▶ [EXERCISE DIRECTIONS] Where a line of the data holds the word "Socket", copy that line.

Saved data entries
━━━━━━

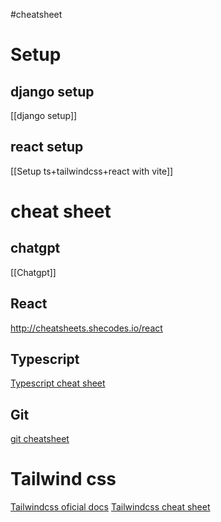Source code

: #cheatsheet 

# Setup
## django setup
[[django setup]]

## react setup
[[Setup ts+tailwindcss+react with vite]]

# cheat sheet
## chatgpt
[[Chatgpt]]

## React
http://cheatsheets.shecodes.io/react

## Typescript
[Typescript cheat sheet](https://hackr.io/blog/typescript-cheat-sheet#typescript-cheat-sheet)

## Git 
[git cheatsheet](https://dev.to/zinox9/git-github-cheatsheet-22ok)

# Tailwind css
[Tailwindcss oficial docs](https://tailwindcss.com/docs/installation)
[Tailwindcss cheat sheet](https://tailwindcomponents.com/cheatsheet/)
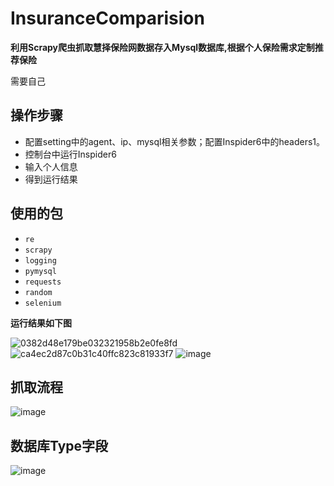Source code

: # InsuranceComparision

**利用Scrapy爬虫抓取慧择保险网数据存入Mysql数据库,根据个人保险需求定制推荐保险**  


需要自己 

## 操作步骤  
* 配置setting中的agent、ip、mysql相关参数；配置Inspider6中的headers1。
* 控制台中运行Inspider6 
* 输入个人信息  
* 得到运行结果  

## 使用的包
- `re`
- `scrapy`
- `logging`
- `pymysql`
- `requests`
- `random`
- `selenium`

**运行结果如下图**

![0382d48e179be032321958b2e0fe8fd](https://github.com/user-attachments/assets/99fbec4a-9b3d-4989-bedd-7ca198d2b60e)
![ca4ec2d87c0b31c40ffc823c81933f7](https://github.com/user-attachments/assets/cb4b1894-5a8f-4862-b157-0b3692405b47)
![image](https://github.com/user-attachments/assets/63d753c9-27c1-44ae-9555-1fe8ecc387c1)

## 抓取流程

![image](https://github.com/user-attachments/assets/f72f6675-ea18-4573-b58e-973d8cd9e6d3)



## 数据库Type字段  

![image](https://github.com/user-attachments/assets/9dfd90c4-3ba5-4d01-a1bb-3ffea3c276ef)

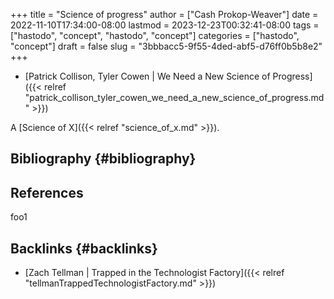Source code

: +++
title = "Science of progress"
author = ["Cash Prokop-Weaver"]
date = 2022-11-10T17:34:00-08:00
lastmod = 2023-12-23T00:32:41-08:00
tags = ["hastodo", "concept", "hastodo", "concept"]
categories = ["hastodo", "concept"]
draft = false
slug = "3bbbacc5-9f55-4ded-abf5-d76ff0b5b8e2"
+++

-   [Patrick Collison, Tyler Cowen | We Need a New Science of Progress]({{< relref "patrick_collison_tyler_cowen_we_need_a_new_science_of_progress.md" >}})

A [Science of X]({{< relref "science_of_x.md" >}}).


## Bibliography {#bibliography}

## References

<style>.csl-entry{text-indent: -1.5em; margin-left: 1.5em;}</style><div class="csl-bib-body">
</div>

foo1


## Backlinks {#backlinks}

-   [Zach Tellman | Trapped in the Technologist Factory]({{< relref "tellmanTrappedTechnologistFactory.md" >}})
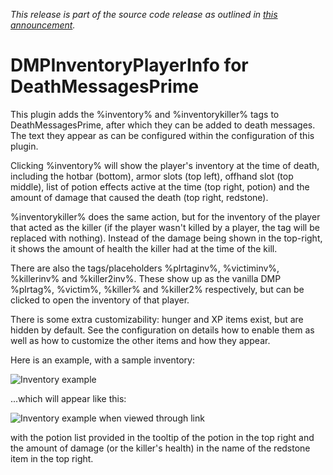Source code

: _This release is part of the source code release as outlined in [this announcement](https://www.spigotmc.org/threads/deathmessagesprime.48322/page-53#post-3933244)._

# DMPInventoryPlayerInfo for DeathMessagesPrime

This plugin adds the %inventory% and %inventorykiller% tags to DeathMessagesPrime, after which they can be added to death messages. The text they appear as can be configured within the configuration of this plugin.

Clicking %inventory% will show the player's inventory at the time of death, including the hotbar (bottom), armor slots (top left), offhand slot (top middle), list of potion effects active at the time (top right, potion) and the amount of damage that caused the death (top right, redstone).

%inventorykiller% does the same action, but for the inventory of the player that acted as the killer (if the player wasn't killed by a player, the tag will be replaced with nothing). Instead of the damage being shown in the top-right, it shows the amount of health the killer had at the time of the kill.

There are also the tags/placeholders %plrtaginv%, %victiminv%, %killerinv% and %killer2inv%. These show up as the vanilla DMP %plrtag%, %victim%, %killer% and %killer2% respectively, but can be clicked to open the inventory of that player.

There is some extra customizability: hunger and XP items exist, but are hidden by default. See the configuration on details how to enable them as well as how to customize the other items and how they appear.

Here is an example, with a sample inventory:

![Inventory example](https://i.imgur.com/Y8Lzgnu.png)

...which will appear like this:

![Inventory example when viewed through link](https://i.imgur.com/avaNhmQ.png)

with the potion list provided in the tooltip of the potion in the top right and the amount of damage (or the killer's health) in the name of the redstone item in the top right. 
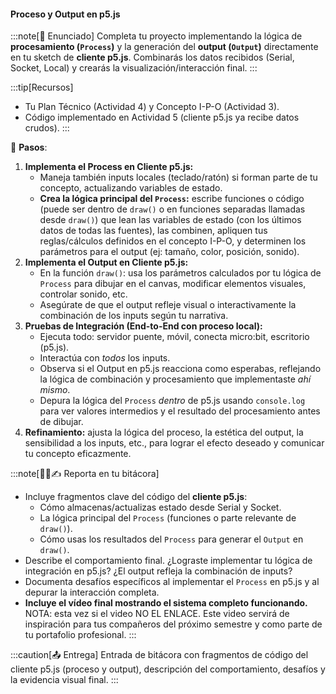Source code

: #### Proceso y Output en p5.js

:::note[🎯 Enunciado]
Completa tu proyecto implementando la lógica de **procesamiento (`Process`)** y la generación del **output (`Output`)** directamente en tu sketch de **cliente p5.js**. Combinarás los datos recibidos (Serial, Socket, Local) y crearás la visualización/interacción final.
:::

:::tip[Recursos]
*   Tu Plan Técnico (Actividad 4) y Concepto I-P-O (Actividad 3).
*   Código implementado en Actividad 5 (cliente p5.js ya recibe datos crudos).
:::

👣 **Pasos**:

1.  **Implementa el Process en Cliente p5.js:**
    *   Maneja también inputs locales (teclado/ratón) si forman parte de tu concepto, actualizando variables de estado.
    *   **Crea la lógica principal del `Process`:** escribe funciones o código (puede ser dentro de `draw()` o en funciones separadas llamadas desde `draw()`) que lean las variables de estado (con los últimos datos de todas las fuentes), las combinen, apliquen tus reglas/cálculos definidos en el concepto I-P-O, y determinen los parámetros para el output (ej: tamaño, color, posición, sonido).
2.  **Implementa el Output en Cliente p5.js:**
    *   En la función `draw()`: usa los parámetros calculados por tu lógica de `Process` para dibujar en el canvas, modificar elementos visuales, controlar sonido, etc.
    *   Asegúrate de que el output refleje visual o interactivamente la combinación de los inputs según tu narrativa.
3.  **Pruebas de Integración (End-to-End con proceso local):**
    *   Ejecuta todo: servidor puente, móvil, conecta micro:bit, escritorio (p5.js).
    *   Interactúa con *todos* los inputs.
    *   Observa si el Output en p5.js reacciona como esperabas, reflejando la lógica de combinación y procesamiento que implementaste *ahí mismo*.
    *   Depura la lógica del `Process` *dentro* de p5.js usando `console.log` para ver valores intermedios y el resultado del procesamiento antes de dibujar.
4.  **Refinamiento:** ajusta la lógica del proceso, la estética del output, la sensibilidad a los inputs, etc., para lograr el efecto deseado y comunicar tu concepto eficazmente.

:::note[🧐🧪✍️ Reporta en tu bitácora]
*   Incluye fragmentos clave del código del **cliente p5.js**:
    *   Cómo almacenas/actualizas estado desde Serial y Socket.
    *   La lógica principal del `Process` (funciones o parte relevante de `draw()`).
    *   Cómo usas los resultados del `Process` para generar el `Output` en `draw()`.
*   Describe el comportamiento final. ¿Lograste implementar tu lógica de integración en p5.js? ¿El output refleja la combinación de inputs?
*   Documenta desafíos específicos al implementar el `Process` en p5.js y al depurar la interacción completa.
*   **Incluye el vídeo final mostrando el sistema completo funcionando.** NOTA: esta vez si el video NO EL ENLACE.
Este video servirá de inspiración para tus compañeros del próximo semestre y como parte de tu portafolio 
profesional.
:::

:::caution[📤 Entrega]
Entrada de bitácora con fragmentos de código del cliente p5.js (proceso y output), descripción del comportamiento, desafíos y la evidencia visual final.
:::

━━━━━━

▶ [SOLVED EXERCISE]
Completa tu proyecto implementando la lógica de **procesamiento (`Process`)** y la generación del **output (`Output`)** directamente en tu sketch de **cliente p5.js**. Combinarás los datos recibidos (Serial, Socket, Local) y crearás la visualización/interacción final.
    *   Cómo almacenas/actualizas estado desde Serial y Socket.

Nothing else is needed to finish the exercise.